:: Aim of the task ::
For every line below that includes the word "Milliseid", add one; report the final number and nothing else.

▼

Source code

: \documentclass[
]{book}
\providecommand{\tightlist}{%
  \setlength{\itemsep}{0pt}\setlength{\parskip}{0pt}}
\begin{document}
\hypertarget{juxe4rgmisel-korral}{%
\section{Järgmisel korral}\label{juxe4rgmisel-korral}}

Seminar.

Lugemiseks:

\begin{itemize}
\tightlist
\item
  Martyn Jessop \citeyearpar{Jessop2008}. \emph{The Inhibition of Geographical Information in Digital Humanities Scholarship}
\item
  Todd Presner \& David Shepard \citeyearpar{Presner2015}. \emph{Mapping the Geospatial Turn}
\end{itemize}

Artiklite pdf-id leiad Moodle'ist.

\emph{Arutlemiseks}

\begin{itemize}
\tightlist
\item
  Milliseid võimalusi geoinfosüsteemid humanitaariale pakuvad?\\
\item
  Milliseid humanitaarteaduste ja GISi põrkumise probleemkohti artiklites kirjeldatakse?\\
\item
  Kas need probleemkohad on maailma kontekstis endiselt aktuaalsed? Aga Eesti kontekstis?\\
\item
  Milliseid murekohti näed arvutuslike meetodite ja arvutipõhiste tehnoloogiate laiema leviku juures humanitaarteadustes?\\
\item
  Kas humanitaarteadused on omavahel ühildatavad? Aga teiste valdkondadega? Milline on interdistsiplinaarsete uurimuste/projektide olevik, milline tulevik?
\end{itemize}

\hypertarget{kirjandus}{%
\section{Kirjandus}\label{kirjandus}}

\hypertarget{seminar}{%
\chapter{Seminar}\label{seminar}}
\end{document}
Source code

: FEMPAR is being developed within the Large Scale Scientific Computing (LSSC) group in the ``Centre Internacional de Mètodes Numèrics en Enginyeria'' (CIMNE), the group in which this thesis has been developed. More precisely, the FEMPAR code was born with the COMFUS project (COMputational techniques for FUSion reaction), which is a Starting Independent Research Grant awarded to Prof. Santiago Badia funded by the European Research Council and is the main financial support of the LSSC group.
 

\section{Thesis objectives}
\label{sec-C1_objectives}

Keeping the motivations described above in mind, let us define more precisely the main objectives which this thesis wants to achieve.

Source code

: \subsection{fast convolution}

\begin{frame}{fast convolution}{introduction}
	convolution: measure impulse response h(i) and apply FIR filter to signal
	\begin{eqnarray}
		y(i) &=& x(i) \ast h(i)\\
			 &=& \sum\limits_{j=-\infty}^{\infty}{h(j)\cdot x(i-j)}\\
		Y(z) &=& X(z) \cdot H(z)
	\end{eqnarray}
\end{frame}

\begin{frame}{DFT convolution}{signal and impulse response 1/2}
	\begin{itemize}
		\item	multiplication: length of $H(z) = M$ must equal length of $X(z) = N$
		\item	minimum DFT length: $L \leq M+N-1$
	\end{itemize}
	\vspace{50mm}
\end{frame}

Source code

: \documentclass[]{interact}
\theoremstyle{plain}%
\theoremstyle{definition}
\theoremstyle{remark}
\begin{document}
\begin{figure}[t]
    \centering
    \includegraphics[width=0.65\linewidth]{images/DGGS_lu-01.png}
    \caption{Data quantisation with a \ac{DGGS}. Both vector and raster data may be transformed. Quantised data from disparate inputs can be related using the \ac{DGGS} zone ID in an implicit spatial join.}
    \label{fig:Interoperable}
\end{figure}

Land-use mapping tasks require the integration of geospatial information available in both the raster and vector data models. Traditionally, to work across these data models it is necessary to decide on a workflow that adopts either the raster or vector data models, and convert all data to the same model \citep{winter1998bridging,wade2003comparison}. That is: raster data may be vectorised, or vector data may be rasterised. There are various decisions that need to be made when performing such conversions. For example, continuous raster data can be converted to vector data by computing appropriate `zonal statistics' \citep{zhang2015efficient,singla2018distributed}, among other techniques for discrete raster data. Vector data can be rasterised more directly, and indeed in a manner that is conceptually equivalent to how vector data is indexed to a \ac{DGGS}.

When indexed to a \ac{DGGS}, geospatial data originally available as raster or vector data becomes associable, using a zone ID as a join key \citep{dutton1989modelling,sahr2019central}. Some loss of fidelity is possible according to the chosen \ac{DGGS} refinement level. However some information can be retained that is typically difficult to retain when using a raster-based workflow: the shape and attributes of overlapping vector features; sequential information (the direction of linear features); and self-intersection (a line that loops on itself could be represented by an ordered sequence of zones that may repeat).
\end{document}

▲
▼

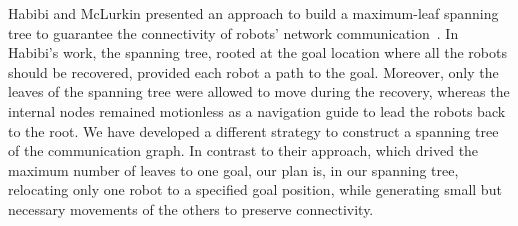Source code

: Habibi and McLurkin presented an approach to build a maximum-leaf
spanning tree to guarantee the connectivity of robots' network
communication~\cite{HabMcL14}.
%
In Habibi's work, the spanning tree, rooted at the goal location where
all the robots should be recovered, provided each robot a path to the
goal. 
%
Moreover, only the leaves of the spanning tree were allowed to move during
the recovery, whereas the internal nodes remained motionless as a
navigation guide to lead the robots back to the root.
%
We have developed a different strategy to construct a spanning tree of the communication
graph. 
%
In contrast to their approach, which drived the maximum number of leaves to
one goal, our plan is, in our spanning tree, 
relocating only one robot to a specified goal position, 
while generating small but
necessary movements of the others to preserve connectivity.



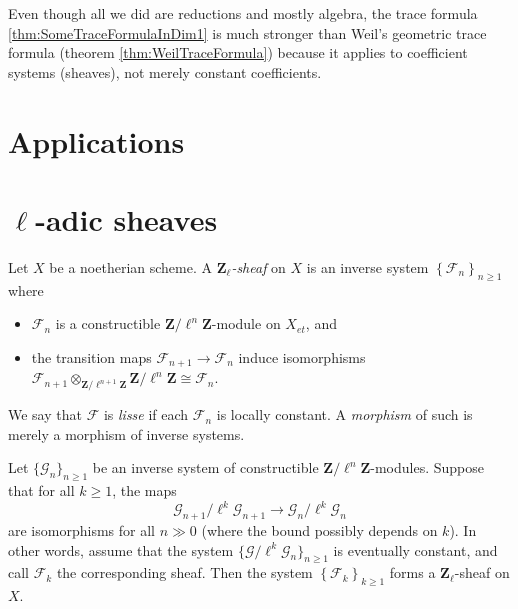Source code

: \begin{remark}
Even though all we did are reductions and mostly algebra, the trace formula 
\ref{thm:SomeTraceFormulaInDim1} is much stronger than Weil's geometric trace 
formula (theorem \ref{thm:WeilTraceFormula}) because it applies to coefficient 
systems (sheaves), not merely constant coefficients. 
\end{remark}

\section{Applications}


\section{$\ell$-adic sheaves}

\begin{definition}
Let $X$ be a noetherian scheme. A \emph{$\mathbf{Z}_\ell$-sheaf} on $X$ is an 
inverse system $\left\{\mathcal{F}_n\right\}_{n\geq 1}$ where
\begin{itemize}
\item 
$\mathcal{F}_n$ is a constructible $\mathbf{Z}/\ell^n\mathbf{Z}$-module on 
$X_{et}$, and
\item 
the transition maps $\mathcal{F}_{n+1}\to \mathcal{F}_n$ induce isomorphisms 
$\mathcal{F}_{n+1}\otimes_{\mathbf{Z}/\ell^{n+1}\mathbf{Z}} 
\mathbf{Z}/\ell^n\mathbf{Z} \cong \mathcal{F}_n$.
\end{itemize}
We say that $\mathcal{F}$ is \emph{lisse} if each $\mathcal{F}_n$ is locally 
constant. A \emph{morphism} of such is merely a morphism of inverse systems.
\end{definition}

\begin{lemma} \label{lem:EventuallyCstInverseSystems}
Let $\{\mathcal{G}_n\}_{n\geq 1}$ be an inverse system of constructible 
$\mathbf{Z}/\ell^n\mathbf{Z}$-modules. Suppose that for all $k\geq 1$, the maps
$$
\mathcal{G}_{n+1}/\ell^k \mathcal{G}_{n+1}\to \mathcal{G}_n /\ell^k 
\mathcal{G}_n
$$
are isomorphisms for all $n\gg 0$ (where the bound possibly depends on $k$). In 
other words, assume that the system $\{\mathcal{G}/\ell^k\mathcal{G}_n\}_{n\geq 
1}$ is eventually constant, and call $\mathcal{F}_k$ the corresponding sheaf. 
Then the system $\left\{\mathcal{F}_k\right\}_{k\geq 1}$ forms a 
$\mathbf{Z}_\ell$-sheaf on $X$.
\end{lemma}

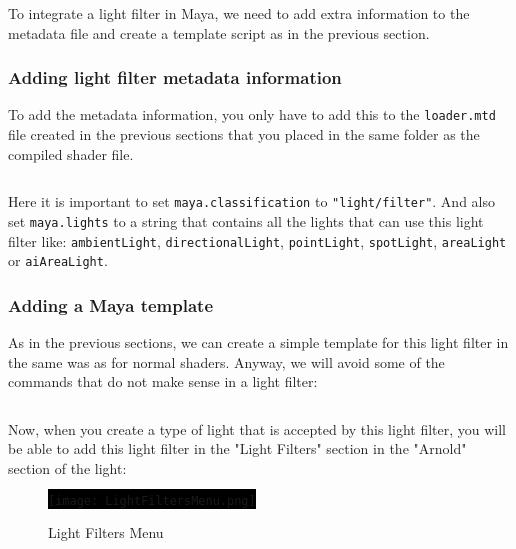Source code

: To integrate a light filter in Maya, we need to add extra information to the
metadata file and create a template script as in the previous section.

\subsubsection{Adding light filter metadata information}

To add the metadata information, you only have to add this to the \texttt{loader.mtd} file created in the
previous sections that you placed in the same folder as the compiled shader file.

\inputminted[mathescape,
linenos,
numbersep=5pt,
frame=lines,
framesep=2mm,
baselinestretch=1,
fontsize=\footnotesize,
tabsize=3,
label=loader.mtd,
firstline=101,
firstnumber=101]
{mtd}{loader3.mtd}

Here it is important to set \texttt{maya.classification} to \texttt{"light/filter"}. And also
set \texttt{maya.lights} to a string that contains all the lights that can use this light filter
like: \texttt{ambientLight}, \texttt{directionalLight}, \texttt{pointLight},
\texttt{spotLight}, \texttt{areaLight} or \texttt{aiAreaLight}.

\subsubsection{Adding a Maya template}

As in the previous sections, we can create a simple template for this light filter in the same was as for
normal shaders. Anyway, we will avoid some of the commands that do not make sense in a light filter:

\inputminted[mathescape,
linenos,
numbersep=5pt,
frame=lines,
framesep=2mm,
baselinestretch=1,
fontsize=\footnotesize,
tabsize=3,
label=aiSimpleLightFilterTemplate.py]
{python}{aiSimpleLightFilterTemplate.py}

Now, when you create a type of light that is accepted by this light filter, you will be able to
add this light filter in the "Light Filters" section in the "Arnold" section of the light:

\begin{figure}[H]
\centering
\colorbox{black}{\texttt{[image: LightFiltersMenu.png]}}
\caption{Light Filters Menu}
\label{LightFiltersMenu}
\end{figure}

▲

:: Result ::
3